Claflin’s personal life couldn’t be further from the grim trenches where he spent those chilly months. Married to actress Laura Haddock since 2013, the pair have a two-year-old son and welcomed a daughter just a month ago.
“My little boy’s a cuddler – he’ll go and cuddle people and he’s so used to being in new environments and meeting new people that it inspires me and gives me energy.”
Claflin does, however, note the strange path his career has taken since becoming a parent, eschewing romantic leads for grittier roles. “Strangely, since my son was born, I’ve been a monster. I think because I’m so fun at home I like to be a monster at work. I think it’s because it’s not me – I find I really enjoy understanding people that are hard to understand or who are misunderstood.”
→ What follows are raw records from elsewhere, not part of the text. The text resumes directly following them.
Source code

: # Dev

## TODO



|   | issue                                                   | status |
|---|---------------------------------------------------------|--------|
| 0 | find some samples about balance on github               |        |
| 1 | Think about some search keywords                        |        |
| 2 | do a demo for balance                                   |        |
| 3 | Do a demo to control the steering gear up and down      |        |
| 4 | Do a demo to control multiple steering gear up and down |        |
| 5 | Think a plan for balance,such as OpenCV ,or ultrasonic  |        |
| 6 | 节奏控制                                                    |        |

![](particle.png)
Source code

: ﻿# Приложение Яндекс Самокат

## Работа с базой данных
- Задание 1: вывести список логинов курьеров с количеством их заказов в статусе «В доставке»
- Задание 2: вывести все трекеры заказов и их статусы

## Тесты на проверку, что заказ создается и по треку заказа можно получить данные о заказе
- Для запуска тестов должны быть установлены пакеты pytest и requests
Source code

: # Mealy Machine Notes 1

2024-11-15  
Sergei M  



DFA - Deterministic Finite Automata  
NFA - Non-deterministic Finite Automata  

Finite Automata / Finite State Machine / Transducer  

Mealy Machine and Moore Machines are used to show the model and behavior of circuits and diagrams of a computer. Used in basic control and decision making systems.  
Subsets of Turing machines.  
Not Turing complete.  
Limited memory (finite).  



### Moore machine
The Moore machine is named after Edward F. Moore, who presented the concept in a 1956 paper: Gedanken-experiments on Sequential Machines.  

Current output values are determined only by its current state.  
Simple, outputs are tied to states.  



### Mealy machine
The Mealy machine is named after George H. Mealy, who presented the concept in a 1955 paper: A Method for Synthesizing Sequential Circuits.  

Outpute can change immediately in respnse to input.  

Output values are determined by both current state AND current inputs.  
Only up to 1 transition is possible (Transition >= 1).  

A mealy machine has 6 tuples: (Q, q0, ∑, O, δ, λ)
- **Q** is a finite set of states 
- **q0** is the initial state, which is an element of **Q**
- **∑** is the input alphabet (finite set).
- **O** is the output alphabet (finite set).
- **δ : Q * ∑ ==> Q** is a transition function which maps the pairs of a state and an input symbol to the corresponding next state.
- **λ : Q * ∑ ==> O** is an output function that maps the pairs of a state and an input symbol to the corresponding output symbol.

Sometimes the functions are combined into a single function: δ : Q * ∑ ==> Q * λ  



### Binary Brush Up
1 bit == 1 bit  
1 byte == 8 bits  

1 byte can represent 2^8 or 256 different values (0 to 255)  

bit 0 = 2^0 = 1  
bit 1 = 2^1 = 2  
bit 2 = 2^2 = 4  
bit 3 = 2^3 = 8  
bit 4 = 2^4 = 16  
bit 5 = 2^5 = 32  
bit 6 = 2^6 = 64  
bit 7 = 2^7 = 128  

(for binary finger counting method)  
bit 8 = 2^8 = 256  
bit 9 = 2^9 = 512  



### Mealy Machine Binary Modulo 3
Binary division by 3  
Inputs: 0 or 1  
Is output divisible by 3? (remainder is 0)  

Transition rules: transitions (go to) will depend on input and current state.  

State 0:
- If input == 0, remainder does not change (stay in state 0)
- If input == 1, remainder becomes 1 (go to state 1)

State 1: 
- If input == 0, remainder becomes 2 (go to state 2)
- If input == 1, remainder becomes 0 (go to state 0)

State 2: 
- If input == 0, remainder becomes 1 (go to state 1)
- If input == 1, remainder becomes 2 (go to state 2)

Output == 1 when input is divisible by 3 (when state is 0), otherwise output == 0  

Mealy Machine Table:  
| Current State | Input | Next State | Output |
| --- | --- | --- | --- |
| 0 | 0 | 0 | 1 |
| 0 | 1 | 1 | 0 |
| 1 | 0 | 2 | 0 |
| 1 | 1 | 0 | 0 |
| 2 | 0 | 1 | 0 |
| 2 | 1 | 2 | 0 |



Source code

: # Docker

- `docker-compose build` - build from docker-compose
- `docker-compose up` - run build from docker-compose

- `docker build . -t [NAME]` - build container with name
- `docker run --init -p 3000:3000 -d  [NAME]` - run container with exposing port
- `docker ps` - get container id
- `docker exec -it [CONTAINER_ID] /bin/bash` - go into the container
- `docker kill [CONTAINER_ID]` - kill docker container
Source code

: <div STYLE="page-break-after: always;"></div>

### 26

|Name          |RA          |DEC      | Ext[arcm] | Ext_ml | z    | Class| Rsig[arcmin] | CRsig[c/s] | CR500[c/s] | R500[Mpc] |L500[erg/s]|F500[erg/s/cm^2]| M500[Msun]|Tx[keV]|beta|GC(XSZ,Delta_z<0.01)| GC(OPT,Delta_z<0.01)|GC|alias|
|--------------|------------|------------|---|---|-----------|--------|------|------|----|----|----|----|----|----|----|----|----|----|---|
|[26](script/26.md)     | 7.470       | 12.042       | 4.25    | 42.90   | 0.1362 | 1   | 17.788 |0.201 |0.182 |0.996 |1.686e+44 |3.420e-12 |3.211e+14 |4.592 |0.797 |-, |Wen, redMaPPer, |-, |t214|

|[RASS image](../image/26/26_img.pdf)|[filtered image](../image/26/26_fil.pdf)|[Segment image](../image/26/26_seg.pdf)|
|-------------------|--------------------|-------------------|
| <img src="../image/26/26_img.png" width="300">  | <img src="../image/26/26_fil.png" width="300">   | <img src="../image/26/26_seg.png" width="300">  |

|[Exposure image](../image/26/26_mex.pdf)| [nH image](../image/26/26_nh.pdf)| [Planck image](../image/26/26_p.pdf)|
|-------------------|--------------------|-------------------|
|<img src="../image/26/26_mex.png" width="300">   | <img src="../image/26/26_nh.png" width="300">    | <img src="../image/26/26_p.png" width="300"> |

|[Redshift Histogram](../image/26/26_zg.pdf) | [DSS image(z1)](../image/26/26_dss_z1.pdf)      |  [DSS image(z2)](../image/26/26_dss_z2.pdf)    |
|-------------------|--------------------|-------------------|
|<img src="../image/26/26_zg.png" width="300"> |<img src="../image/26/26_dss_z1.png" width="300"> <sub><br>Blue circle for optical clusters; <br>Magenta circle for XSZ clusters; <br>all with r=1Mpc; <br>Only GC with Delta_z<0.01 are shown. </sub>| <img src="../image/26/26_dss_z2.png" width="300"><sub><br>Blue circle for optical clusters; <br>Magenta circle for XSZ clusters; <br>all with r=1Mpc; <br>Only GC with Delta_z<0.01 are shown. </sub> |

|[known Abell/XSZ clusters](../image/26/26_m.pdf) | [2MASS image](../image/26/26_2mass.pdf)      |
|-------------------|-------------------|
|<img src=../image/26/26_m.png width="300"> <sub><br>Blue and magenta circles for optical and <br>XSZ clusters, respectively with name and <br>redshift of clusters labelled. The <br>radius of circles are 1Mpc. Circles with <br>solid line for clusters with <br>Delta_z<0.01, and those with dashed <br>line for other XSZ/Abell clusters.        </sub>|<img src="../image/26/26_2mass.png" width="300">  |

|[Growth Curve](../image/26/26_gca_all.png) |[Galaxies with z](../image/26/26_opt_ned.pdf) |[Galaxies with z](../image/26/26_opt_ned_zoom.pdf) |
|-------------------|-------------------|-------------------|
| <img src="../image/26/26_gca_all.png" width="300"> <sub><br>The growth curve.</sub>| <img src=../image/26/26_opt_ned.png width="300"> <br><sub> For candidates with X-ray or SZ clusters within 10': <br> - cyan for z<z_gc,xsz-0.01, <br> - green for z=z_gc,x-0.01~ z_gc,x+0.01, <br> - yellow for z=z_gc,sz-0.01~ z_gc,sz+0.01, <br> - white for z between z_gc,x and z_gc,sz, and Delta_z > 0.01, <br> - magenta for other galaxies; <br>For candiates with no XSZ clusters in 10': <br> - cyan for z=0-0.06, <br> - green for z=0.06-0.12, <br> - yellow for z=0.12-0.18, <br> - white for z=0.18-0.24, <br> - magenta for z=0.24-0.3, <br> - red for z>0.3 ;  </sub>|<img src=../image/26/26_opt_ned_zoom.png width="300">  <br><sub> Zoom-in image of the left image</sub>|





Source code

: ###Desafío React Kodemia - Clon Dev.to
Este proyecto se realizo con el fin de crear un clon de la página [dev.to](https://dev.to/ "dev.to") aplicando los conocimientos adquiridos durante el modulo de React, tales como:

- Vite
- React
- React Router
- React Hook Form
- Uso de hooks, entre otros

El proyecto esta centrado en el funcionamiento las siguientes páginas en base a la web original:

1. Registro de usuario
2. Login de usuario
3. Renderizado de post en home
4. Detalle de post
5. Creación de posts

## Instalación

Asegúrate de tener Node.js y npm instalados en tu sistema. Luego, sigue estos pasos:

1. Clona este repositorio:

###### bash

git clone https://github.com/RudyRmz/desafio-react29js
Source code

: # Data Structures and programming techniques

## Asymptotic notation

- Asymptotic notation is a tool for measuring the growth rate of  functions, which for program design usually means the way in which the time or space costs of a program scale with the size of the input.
In The Riot Club, he was originally asked to audition for preppy Miles – a role that eventually went to Max Irons. Claflin played cold-hearted Alistair. “I read the script and said I want to play the one who’s not good with women and doesn’t get the girl and is the bigger arsehole. So I prepared some scenes and walked into the audition and said, ‘can I audition for this part?’ and Lone just laughed and went, ‘come on, but you are the nicer guy’ and I said ‘I want to be the nastier boy.’”
In person, Claflin is undeniably ‘the nice guy’. But he’s never experienced the sort of fame that follows his Hunger Games co-stars Jennifer Lawrence and Liam Hemsworth. “That was set in the stars for them before I joined the films. It’s slightly different here in England. The people who are famous in England – really famous – are the people who want to be famous. For example, Eddie Redmayne won an Oscar but you don’t hear about what he’s eating for breakfast. It’s the people who seek fame that the English embrace.
“I never became an actor because I wanted to be famous – I became an actor because I enjoy acting and what comes with that but for me the fame thing is probably the downfall of the industry and you speak to most actors who I admire and they will say the same. Very few people whose careers I cherish and admire want to be famous and be followed everywhere they go. Jennifer Lawrence will occasionally have someone follow her but she’s not on Instagram telling people what she’s doing every 20 seconds.
As for Claflin, he still takes the tube, drops his son off at nursery, goes to cafes. And while he may enjoy playing "monsters", in real life he is the nicest of Nice Guys.